DevSecOps Pipeline: 30 Custom Checkov Rules, CDK-Nag, and SARIF Integration

TL;DR — Default IaC scanning catches the obvious. This pipeline enforces 30 custom Checkov rules across 11 domain-grouped Python files plus CDK-Nag against 4 compliance frameworks — with severity gating that warns in dev but blocks production on any CRITICAL or HIGH finding.


1. The "Solo-Preneur" Context

The Constraint

I manage 4 AWS projects with 12+ stacks across 3 environments. Each stack generates a CloudFormation template with hundreds of resources. Manual security review is impossible at this scale — and dangerous, because the patterns that matter most (IMDSv2 enforcement, SSH port 22 blocks, EBS encryption mandates) are exactly the ones humans forget when they are making "quick fixes" at 11 PM.

What I Needed

  • Automated security scanning on every CI run, with custom rules that go beyond generic CIS benchmarks
  • Non-blocking warnings in dev to keep iteration fast, but pipeline failures for any CRITICAL or HIGH finding in production
  • CDK-Nag compliance validation during synthesis as a separate check from Checkov
  • SARIF integration with the GitHub Security tab for historical tracking (no third-party SaaS)
  • Every suppression — whether global Checkov or per-resource CDK-Nag — must include a documented reason, making the skip itself an auditable artifact in Git

Screenshot: GitHub Actions security scan step summary

Showing passed/failed checks by severity with environment-specific blocking status


2. Architecture: Three-Layer Security Model

Hover to zoom

Why Three Layers?

LayerWhenWhatTool
Synthesiscdk synthConstruct-level validationCDK-Nag
Pre-DeployCI pipelineTemplate-level policy enforcementCheckov
Deploycdk deployRuntime provenance + taggingCDK Aspects

Each layer catches different things. CDK-Nag validates construct intent (e.g., "this S3 bucket should have encryption"). Checkov validates template output (e.g., "this CloudFormation resource has encryption property set"). Provenance tags validate deployment lineage (e.g., "which commit deployed this stack"). The layers don't talk to each other — a CDK-Nag suppression does not suppress the same issue in Checkov. You have to address the finding at both levels or document why you're skipping it at each.


3. Decision Log: Why This Security Architecture

Checkov Over tfsec, cfn-guard, and OPA

Checkov was chosen for three reasons: (1) it's the only open-source scanner supporting custom CloudFormation checks in Python with full template access — cfn-guard uses its own DSL; (2) native SARIF output integrates directly with GitHub's Security tab; (3) external-checks-dir auto-discovers new Python files — adding a check is a single file addition with zero config changes.
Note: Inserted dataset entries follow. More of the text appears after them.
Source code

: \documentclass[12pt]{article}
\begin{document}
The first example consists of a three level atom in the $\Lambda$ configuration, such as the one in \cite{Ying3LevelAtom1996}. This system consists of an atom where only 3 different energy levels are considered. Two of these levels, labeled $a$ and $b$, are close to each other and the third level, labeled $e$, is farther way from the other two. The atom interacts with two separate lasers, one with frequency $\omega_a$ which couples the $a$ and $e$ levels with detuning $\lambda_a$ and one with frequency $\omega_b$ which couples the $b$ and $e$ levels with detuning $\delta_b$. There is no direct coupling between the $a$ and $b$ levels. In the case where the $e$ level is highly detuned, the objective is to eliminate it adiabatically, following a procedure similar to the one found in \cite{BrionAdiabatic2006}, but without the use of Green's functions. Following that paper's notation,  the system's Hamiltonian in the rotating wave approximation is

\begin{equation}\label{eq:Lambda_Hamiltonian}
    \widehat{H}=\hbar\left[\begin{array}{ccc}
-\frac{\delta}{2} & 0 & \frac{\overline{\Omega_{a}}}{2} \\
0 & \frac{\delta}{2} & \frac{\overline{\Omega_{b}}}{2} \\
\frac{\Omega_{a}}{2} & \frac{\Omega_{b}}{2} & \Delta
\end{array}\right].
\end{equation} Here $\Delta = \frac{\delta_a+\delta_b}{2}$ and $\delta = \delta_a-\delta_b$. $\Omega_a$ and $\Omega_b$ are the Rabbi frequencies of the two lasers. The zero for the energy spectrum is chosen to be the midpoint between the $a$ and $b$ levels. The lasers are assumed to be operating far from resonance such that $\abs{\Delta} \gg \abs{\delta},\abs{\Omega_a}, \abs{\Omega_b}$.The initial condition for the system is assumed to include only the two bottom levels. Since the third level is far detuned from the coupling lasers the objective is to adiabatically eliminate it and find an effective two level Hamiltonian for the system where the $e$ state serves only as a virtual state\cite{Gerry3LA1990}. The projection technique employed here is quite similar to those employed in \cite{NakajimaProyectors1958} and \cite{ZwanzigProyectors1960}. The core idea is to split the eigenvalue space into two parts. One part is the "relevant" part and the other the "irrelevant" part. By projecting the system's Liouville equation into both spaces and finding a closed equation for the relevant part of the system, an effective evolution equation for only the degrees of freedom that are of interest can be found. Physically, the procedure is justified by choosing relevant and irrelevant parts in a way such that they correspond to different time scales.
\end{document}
CDK-Nag Over Manual Construct Review

CDK-Nag provides synthesis-time validation — a non-compliant construct fails cdk synth immediately, before templates are generated. The 4 compliance packs (AWS Solutions, HIPAA, NIST 800-53, PCI DSS) are drop-in Aspects with required reason strings for suppressions.

Severity Gating Over Binary Pass/Fail

A binary approach was rejected. In dev, security findings shouldn't block iteration — developers see warnings and address them before promoting. In production, only CRITICAL and HIGH block the pipeline. The same Checkov config works for both environments, with CI overriding the soft-fail-on input per environment.

Inline CFN Metadata Over Global Skip Lists

Global skip lists suppress checks across all resources — dangerous for application resources. Inline metadata (cfnInstance.addMetadata('checkov', {...})) scopes the suppression to a single CloudFormation resource with a required comment field. Every suppression is version-controlled and auditable via git grep addMetadata.


4. Implementation

4.1: 30 Custom Checkov Rules Across 11 Domain-Grouped Files

The .checkov/custom_checks/ directory contains 30 Python check classes consolidated into 11 domain-grouped files. Related checks share helpers and live together — for example, sg_rules.py contains all 5 Security Group checks with shared _has_external_cidr() and _parse_ports() helpers, and compute_rules.py contains 3 UserData checks with a single shared _extract_userdata_strings() function (previously copy-pasted across 3 separate files):

DomainFileChecksExample
Security Groupssg_rules.py5No SSH, restricted egress, no Grafana CIDR
IAMiam_rules.py5Permissions boundary, no static names
Logginglogging_rules.py3KMS encryption, retention, DeletionPolicy
EC2 UserDatacompute_rules.py3No hardcoded creds, IMDSv2, Docker ports
EBS Volumesebs_rules.py3CMK encryption, min size, backup strategy
KMSkms_rules.py2No kms:* wildcard, DeletionPolicy Retain
ASGasg_rules.py2ELB health check, MinSize ≥ 2
VPCvpc_rules.py2No auto-public IPs, endpoint policies
Lambdalambda_rules.py2Reserved concurrency, DLQ configured
SNSsns_rules.py2KMS encryption, SSL enforcement
SQSsqs_ssl_enabled.py1SSL enforcement via queue policy

Example: No SSH Rule (CKV_CUSTOM_SG_1)

This rule enforces the SSM-only access model — no Security Group should ever allow port 22. The rationale: EC2 instances use AWS Systems Manager Session Manager for shell access, which requires no inbound ports, provides IAM-based access control, and logs every session to CloudWatch. Even a /32 SSH rule is problematic because IPs change, key management becomes an operational burden, and SSH bypasses IAM entirely:

# .checkov/custom_checks/sg_rules.py — one of 5 SG checks in this file
class SecurityGroupNoSSH(BaseResourceCheck):
    def __init__(self):
        name = "Ensure security groups do not allow SSH ingress (use SSM Session Manager)"
        id = "CKV_CUSTOM_SG_1"
        supported_resources = ["AWS::EC2::SecurityGroup"]
        categories = [CheckCategories.NETWORKING]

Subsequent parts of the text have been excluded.